Out side of food related things, I'm still behind in schooling (ho hum) But I'm still finding time to push out a paper or two. thats when I'm not drown in work.. I've been up'd to 30 hour weeks, and it looks like I'll be working even more soon.. Ah well, need the money thats for sure. Done my Xmas shopping, thank goodness. Still feel I need to get my mum some more things.. I just don't have the money.. Its either being spent on my program, or food for my program.. Its silly. But like I said in a post a while back, I've wasted tons and tons on binging and purging in the past, so all this money is being used for the better. I've started to talk to an old friend again, but after the first impacting shock, I'm trying my best to steer clear of it all. I know it will be more triggering then help in the end. No matter how much support he can offer me right now, truth is, he'll only do damage. alot more then I'm able to handle. I'm still doing my plan with @Danae, and to be honest I missed talking books with someone! I'm up to chapter 3, only cause of yesterdays slip, but chapter four will be done tonight, (can't wait till your on to talk about the ceremony! we should bet on who will survive! hehe) 

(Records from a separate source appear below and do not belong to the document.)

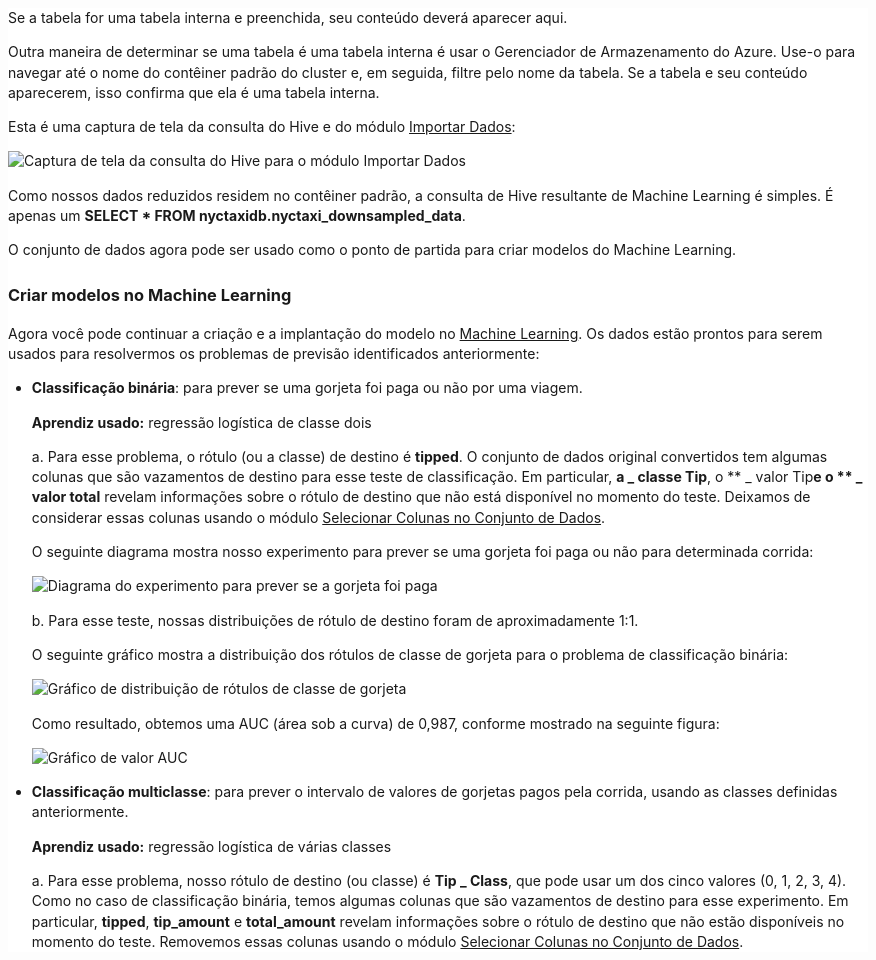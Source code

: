 Se a tabela for uma tabela interna e preenchida, seu conteúdo deverá aparecer aqui.

Outra maneira de determinar se uma tabela é uma tabela interna é usar o Gerenciador de Armazenamento do Azure. Use-o para navegar até o nome do contêiner padrão do cluster e, em seguida, filtre pelo nome da tabela. Se a tabela e seu conteúdo aparecerem, isso confirma que ela é uma tabela interna.

Esta é uma captura de tela da consulta do Hive e do módulo [Importar Dados][import-data]:

![Captura de tela da consulta do Hive para o módulo Importar Dados](./media/hive-walkthrough/1eTYf52.png)

Como nossos dados reduzidos residem no contêiner padrão, a consulta de Hive resultante de Machine Learning é simples. É apenas um **SELECT * FROM nyctaxidb.nyctaxi\_downsampled\_data**.

O conjunto de dados agora pode ser usado como o ponto de partida para criar modelos do Machine Learning.

### <a name="build-models-in-machine-learning"></a><a name="mlmodel"></a>Criar modelos no Machine Learning
Agora você pode continuar a criação e a implantação do modelo no [Machine Learning](https://studio.azureml.net). Os dados estão prontos para serem usados para resolvermos os problemas de previsão identificados anteriormente:

- **Classificação binária**: para prever se uma gorjeta foi paga ou não por uma viagem.

  **Aprendiz usado:** regressão logística de classe dois

  a. Para esse problema, o rótulo (ou a classe) de destino é **tipped**. O conjunto de dados original convertidos tem algumas colunas que são vazamentos de destino para esse teste de classificação. Em particular, **a \_ classe Tip**, o ** \_ valor Tip**e o ** \_ valor total** revelam informações sobre o rótulo de destino que não está disponível no momento do teste. Deixamos de considerar essas colunas usando o módulo [Selecionar Colunas no Conjunto de Dados][select-columns].

  O seguinte diagrama mostra nosso experimento para prever se uma gorjeta foi paga ou não para determinada corrida:

  ![Diagrama do experimento para prever se a gorjeta foi paga](./media/hive-walkthrough/QGxRz5A.png)

  b. Para esse teste, nossas distribuições de rótulo de destino foram de aproximadamente 1:1.

   O seguinte gráfico mostra a distribuição dos rótulos de classe de gorjeta para o problema de classificação binária:

  ![Gráfico de distribuição de rótulos de classe de gorjeta](./media/hive-walkthrough/9mM4jlD.png)

    Como resultado, obtemos uma AUC (área sob a curva) de 0,987, conforme mostrado na seguinte figura:

  ![Gráfico de valor AUC](./media/hive-walkthrough/8JDT0F8.png)

- **Classificação multiclasse**: para prever o intervalo de valores de gorjetas pagos pela corrida, usando as classes definidas anteriormente.

  **Aprendiz usado:** regressão logística de várias classes

  a. Para esse problema, nosso rótulo de destino (ou classe) é **Tip \_ Class**, que pode usar um dos cinco valores (0, 1, 2, 3, 4). Como no caso de classificação binária, temos algumas colunas que são vazamentos de destino para esse experimento. Em particular, **tipped**, **tip\_amount** e **total\_amount** revelam informações sobre o rótulo de destino que não estão disponíveis no momento do teste. Removemos essas colunas usando o módulo [Selecionar Colunas no Conjunto de Dados][select-columns].


[2]: ./media/hive-walkthrough/output-hive-results-3.png
[11]: ./media/hive-walkthrough/hive-reader-properties.png
[12]: ./media/hive-walkthrough/binary-classification-training.png
[13]: ./media/hive-walkthrough/create-scoring-experiment.png
[14]: ./media/hive-walkthrough/binary-classification-scoring.png
[15]: ./media/hive-walkthrough/amlreader.png
[select-columns]: https://msdn.microsoft.com/library/azure/1ec722fa-b623-4e26-a44e-a50c6d726223/
[import-data]: https://msdn.microsoft.com/library/azure/4e1b0fe6-aded-4b3f-a36f-39b8862b9004/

I've come to a good place in my life right now. Its filled with hectic long hours at work, and stressful shopping. But Every Day I'm Getting Up, I'm Facing My Fears, And I'm Smiling, Cause Life Is So Much More Then I Ever Thought It Was. And I'm proud to say I've got Yannic next to me to share it all with. I know I may not have much, Hell, I've Got Nothing. But that doesn't change a thing. What ever I do have, I share with my close friends and yannic, all of which I consider my family. I'm not sure where I'd be without you all. You've helped more then you realize. Thank you.